I didn't catch a single movie in theaters in 2013, the first time ever I believe. I did, however, catch the 2013 movie LOVELACE on NetFlix this morning.
This is the film that generated more controversy for its planned star Lindsay Lohan than for its subject, at one time the single most controversial woman in the world. Eventually, she had to be replaced by Amanda Seyfried. It was a fortuitous choice.
Linda Lovelace remains a controversial figure today, partly due to her actually quite brief porn career, partly due to her complete turnaround as an anti-porn crusader and then also partly due to her purported backsliding on the latter in her later years.
Ms. Seyfried does an admirable job of capturing the version of Linda fostered by her own later telling of her story--vulnerable, scared, submissive but lost. I sincerely doubt that Ms. Lohan could have done the role justice.
That said, there isn't much to work with as afar as truly developing the character. As with many biographical films, this one is not so much a linear story as it is a series of snapshots--often confusingly out-of-order depicting sometimes relevant and sometimes random scenes from both her legends and her books. The whole thing is uniformly well-cast with the stand-outs probably being THE SIMPSONS' Hank Azaria as hairdresser turned director Gerard Damiano and Sharon Stone--of all people--as her frumpy, clueless mother. The only bit of casting that seems off is James Franco as Hugh Hefner, a decade too young and with none of Hef's ingratiating gravitas.

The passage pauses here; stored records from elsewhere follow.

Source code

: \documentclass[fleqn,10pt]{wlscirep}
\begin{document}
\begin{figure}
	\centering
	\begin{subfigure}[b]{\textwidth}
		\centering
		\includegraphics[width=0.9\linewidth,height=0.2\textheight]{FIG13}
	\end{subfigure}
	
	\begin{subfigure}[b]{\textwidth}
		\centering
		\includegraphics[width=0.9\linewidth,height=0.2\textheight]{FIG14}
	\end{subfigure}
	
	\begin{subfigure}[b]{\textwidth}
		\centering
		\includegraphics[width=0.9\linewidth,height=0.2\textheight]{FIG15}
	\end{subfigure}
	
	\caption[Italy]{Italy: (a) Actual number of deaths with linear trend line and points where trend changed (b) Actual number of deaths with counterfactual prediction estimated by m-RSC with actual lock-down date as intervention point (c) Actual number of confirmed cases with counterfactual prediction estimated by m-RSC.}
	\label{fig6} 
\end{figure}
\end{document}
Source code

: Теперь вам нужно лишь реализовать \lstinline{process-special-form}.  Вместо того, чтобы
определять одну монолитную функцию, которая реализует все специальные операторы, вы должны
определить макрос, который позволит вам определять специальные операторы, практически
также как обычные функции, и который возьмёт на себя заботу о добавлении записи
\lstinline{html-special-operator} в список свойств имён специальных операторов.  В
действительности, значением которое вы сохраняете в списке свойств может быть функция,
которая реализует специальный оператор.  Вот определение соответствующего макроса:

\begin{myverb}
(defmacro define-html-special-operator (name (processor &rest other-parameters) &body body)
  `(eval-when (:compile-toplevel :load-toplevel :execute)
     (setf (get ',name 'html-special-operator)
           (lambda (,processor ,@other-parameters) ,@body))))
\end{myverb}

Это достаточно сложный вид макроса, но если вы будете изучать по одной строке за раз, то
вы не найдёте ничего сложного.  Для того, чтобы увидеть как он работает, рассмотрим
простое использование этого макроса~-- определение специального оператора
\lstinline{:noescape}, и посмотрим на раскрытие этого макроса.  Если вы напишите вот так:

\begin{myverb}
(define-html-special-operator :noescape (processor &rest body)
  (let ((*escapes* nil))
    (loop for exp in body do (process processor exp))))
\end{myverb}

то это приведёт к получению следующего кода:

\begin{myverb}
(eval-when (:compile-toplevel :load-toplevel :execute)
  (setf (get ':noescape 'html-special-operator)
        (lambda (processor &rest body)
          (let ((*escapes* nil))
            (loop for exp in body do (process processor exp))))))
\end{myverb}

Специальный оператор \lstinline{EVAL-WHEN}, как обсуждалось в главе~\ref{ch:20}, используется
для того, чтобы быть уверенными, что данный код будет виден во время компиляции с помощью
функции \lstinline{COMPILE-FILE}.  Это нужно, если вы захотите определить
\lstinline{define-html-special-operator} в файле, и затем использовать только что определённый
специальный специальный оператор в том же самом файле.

Visually, everything screams seventies and the makeup is excellent. You can almost feel the photo reference in spots! One does wonder why Harry Reems' million dollar classic porn mustache wasn't re-created, but...
The failure of the film to do anything but show us some scenes in the life of this woman while giving--pardon the expression--only lip service to the bigger picture of what she meant to US society in the seventies and since lies with the script and the director. The documentary from a few years back, INSIDE DEEP THROAT, shows the bigger picture better and still manages to tell basically the same story of Linda herself, although not acted out.
Overall, LOVELACE--although not actually all that explicit for the most part--leaves one with the same empty feelings as real porn. What's there was definitely interesting...but you feel like you were missing something.